(Stored data entries)
+ + + + +

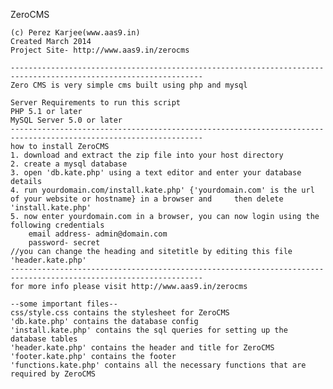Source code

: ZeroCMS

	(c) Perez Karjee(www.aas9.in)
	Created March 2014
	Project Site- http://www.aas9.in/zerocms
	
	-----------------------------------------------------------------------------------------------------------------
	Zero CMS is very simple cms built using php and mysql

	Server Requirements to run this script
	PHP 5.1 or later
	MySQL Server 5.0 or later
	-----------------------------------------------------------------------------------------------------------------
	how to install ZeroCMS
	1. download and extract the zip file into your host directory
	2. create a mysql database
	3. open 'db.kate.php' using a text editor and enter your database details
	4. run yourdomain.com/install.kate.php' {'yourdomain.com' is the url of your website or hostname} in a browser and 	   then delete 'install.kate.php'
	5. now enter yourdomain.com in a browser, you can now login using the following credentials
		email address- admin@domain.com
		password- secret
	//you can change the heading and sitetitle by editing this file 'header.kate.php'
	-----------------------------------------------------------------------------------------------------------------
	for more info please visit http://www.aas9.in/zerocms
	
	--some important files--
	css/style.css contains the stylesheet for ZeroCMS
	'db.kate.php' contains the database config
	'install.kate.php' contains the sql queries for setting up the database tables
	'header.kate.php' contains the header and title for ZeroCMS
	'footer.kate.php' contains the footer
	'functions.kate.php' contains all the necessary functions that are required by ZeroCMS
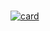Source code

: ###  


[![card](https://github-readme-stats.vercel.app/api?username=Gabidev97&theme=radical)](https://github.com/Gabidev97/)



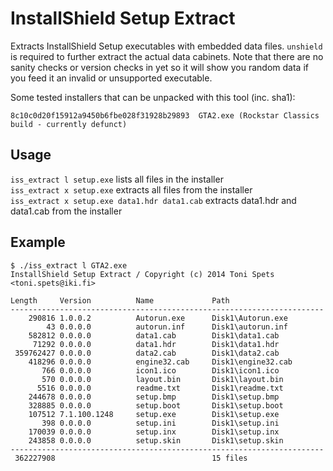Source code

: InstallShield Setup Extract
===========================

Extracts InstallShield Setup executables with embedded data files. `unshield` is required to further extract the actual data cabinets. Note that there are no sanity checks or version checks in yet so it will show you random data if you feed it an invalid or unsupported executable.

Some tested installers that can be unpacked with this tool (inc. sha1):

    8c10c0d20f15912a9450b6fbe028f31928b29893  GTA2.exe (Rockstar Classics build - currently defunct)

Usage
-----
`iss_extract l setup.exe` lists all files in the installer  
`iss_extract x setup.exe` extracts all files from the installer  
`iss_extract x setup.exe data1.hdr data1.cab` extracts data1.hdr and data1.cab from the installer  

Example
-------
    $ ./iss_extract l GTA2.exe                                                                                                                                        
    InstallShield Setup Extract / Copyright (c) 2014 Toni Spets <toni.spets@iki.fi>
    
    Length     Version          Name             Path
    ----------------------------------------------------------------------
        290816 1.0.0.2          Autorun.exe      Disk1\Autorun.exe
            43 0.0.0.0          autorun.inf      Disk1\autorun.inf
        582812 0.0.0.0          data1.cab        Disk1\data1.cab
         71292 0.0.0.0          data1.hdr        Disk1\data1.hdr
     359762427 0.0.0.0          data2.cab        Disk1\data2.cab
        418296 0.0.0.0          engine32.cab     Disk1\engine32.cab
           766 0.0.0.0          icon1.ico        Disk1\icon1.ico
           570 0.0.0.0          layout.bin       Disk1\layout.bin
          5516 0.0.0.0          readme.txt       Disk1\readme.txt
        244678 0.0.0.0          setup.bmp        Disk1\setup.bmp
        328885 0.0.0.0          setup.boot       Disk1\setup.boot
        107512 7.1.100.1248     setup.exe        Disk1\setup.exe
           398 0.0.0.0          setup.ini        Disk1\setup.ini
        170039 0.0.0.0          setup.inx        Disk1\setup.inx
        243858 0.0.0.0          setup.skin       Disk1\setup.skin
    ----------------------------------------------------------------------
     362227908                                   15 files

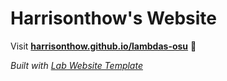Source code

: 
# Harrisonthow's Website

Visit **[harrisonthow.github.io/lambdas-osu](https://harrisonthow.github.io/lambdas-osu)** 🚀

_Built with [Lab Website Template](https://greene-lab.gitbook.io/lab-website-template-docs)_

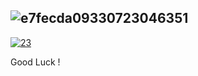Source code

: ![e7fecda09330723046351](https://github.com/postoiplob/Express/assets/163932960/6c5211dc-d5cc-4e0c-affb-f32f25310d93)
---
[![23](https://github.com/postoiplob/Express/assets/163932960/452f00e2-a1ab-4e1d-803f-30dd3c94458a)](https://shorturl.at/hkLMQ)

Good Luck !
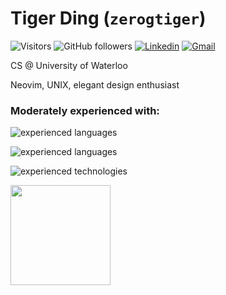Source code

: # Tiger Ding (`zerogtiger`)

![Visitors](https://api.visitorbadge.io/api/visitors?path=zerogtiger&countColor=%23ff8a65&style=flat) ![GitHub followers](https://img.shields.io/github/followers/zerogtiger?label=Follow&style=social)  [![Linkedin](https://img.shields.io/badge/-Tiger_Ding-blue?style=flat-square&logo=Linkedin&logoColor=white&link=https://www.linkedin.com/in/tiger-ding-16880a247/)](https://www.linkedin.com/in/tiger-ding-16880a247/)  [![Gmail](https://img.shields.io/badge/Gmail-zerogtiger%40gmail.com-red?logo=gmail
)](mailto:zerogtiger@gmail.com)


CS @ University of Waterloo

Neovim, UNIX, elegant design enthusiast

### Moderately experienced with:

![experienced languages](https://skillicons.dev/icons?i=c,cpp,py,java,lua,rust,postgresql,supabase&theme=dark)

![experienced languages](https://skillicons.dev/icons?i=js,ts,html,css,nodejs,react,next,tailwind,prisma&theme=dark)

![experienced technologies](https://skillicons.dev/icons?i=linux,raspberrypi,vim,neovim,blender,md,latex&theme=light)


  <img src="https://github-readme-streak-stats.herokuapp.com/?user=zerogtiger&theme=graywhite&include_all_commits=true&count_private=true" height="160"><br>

+ + + + +

* AIM OF THE TASK
Give back all the data exactly, minus pictures.

* EXERCISE RESPONSE
Source code

: ZeroCMS

	(c) Perez Karjee(www.aas9.in)
	Created March 2014
	Project Site- http://www.aas9.in/zerocms
	
	-----------------------------------------------------------------------------------------------------------------
	Zero CMS is very simple cms built using php and mysql

	Server Requirements to run this script
	PHP 5.1 or later
	MySQL Server 5.0 or later
	-----------------------------------------------------------------------------------------------------------------
	how to install ZeroCMS
	1. download and extract the zip file into your host directory
	2. create a mysql database
	3. open 'db.kate.php' using a text editor and enter your database details
	4. run yourdomain.com/install.kate.php' {'yourdomain.com' is the url of your website or hostname} in a browser and 	   then delete 'install.kate.php'
	5. now enter yourdomain.com in a browser, you can now login using the following credentials
		email address- admin@domain.com
		password- secret
	//you can change the heading and sitetitle by editing this file 'header.kate.php'
	-----------------------------------------------------------------------------------------------------------------
	for more info please visit http://www.aas9.in/zerocms
	
	--some important files--
	css/style.css contains the stylesheet for ZeroCMS
	'db.kate.php' contains the database config
	'install.kate.php' contains the sql queries for setting up the database tables
	'header.kate.php' contains the header and title for ZeroCMS
	'footer.kate.php' contains the footer
	'functions.kate.php' contains all the necessary functions that are required by ZeroCMS
Source code

: ###  


[![card](https://github-readme-stats.vercel.app/api?username=Gabidev97&theme=radical)](https://github.com/Gabidev97/)



Source code

: InstallShield Setup Extract
===========================

Extracts InstallShield Setup executables with embedded data files. `unshield` is required to further extract the actual data cabinets. Note that there are no sanity checks or version checks in yet so it will show you random data if you feed it an invalid or unsupported executable.

Some tested installers that can be unpacked with this tool (inc. sha1):

    8c10c0d20f15912a9450b6fbe028f31928b29893  GTA2.exe (Rockstar Classics build - currently defunct)

Usage
-----
`iss_extract l setup.exe` lists all files in the installer  
`iss_extract x setup.exe` extracts all files from the installer  
`iss_extract x setup.exe data1.hdr data1.cab` extracts data1.hdr and data1.cab from the installer  

Example
-------
    $ ./iss_extract l GTA2.exe                                                                                                                                        
    InstallShield Setup Extract / Copyright (c) 2014 Toni Spets <toni.spets@iki.fi>
    
    Length     Version          Name             Path
    ----------------------------------------------------------------------
        290816 1.0.0.2          Autorun.exe      Disk1\Autorun.exe
            43 0.0.0.0          autorun.inf      Disk1\autorun.inf
        582812 0.0.0.0          data1.cab        Disk1\data1.cab
         71292 0.0.0.0          data1.hdr        Disk1\data1.hdr
     359762427 0.0.0.0          data2.cab        Disk1\data2.cab
        418296 0.0.0.0          engine32.cab     Disk1\engine32.cab
           766 0.0.0.0          icon1.ico        Disk1\icon1.ico
           570 0.0.0.0          layout.bin       Disk1\layout.bin
          5516 0.0.0.0          readme.txt       Disk1\readme.txt
        244678 0.0.0.0          setup.bmp        Disk1\setup.bmp
        328885 0.0.0.0          setup.boot       Disk1\setup.boot
        107512 7.1.100.1248     setup.exe        Disk1\setup.exe
           398 0.0.0.0          setup.ini        Disk1\setup.ini
        170039 0.0.0.0          setup.inx        Disk1\setup.inx
        243858 0.0.0.0          setup.skin       Disk1\setup.skin
    ----------------------------------------------------------------------
     362227908                                   15 files

Source code

: 
# Harrisonthow's Website

Visit **[harrisonthow.github.io/lambdas-osu](https://harrisonthow.github.io/lambdas-osu)** 🚀

_Built with [Lab Website Template](https://greene-lab.gitbook.io/lab-website-template-docs)_

Source code

: ![e7fecda09330723046351](https://github.com/postoiplob/Express/assets/163932960/6c5211dc-d5cc-4e0c-affb-f32f25310d93)
---
[![23](https://github.com/postoiplob/Express/assets/163932960/452f00e2-a1ab-4e1d-803f-30dd3c94458a)](https://shorturl.at/hkLMQ)

Good Luck !
Source code

: # Tiger Ding (`zerogtiger`)

![Visitors](https://api.visitorbadge.io/api/visitors?path=zerogtiger&countColor=%23ff8a65&style=flat) ![GitHub followers](https://img.shields.io/github/followers/zerogtiger?label=Follow&style=social)  [![Linkedin](https://img.shields.io/badge/-Tiger_Ding-blue?style=flat-square&logo=Linkedin&logoColor=white&link=https://www.linkedin.com/in/tiger-ding-16880a247/)](https://www.linkedin.com/in/tiger-ding-16880a247/)  [![Gmail](https://img.shields.io/badge/Gmail-zerogtiger%40gmail.com-red?logo=gmail
)](mailto:zerogtiger@gmail.com)


CS @ University of Waterloo

Neovim, UNIX, elegant design enthusiast

### Moderately experienced with:

![experienced languages](https://skillicons.dev/icons?i=c,cpp,py,java,lua,rust,postgresql,supabase&theme=dark)

![experienced languages](https://skillicons.dev/icons?i=js,ts,html,css,nodejs,react,next,tailwind,prisma&theme=dark)

![experienced technologies](https://skillicons.dev/icons?i=linux,raspberrypi,vim,neovim,blender,md,latex&theme=light)


  <img src="https://github-readme-streak-stats.herokuapp.com/?user=zerogtiger&theme=graywhite&include_all_commits=true&count_private=true" height="160"><br>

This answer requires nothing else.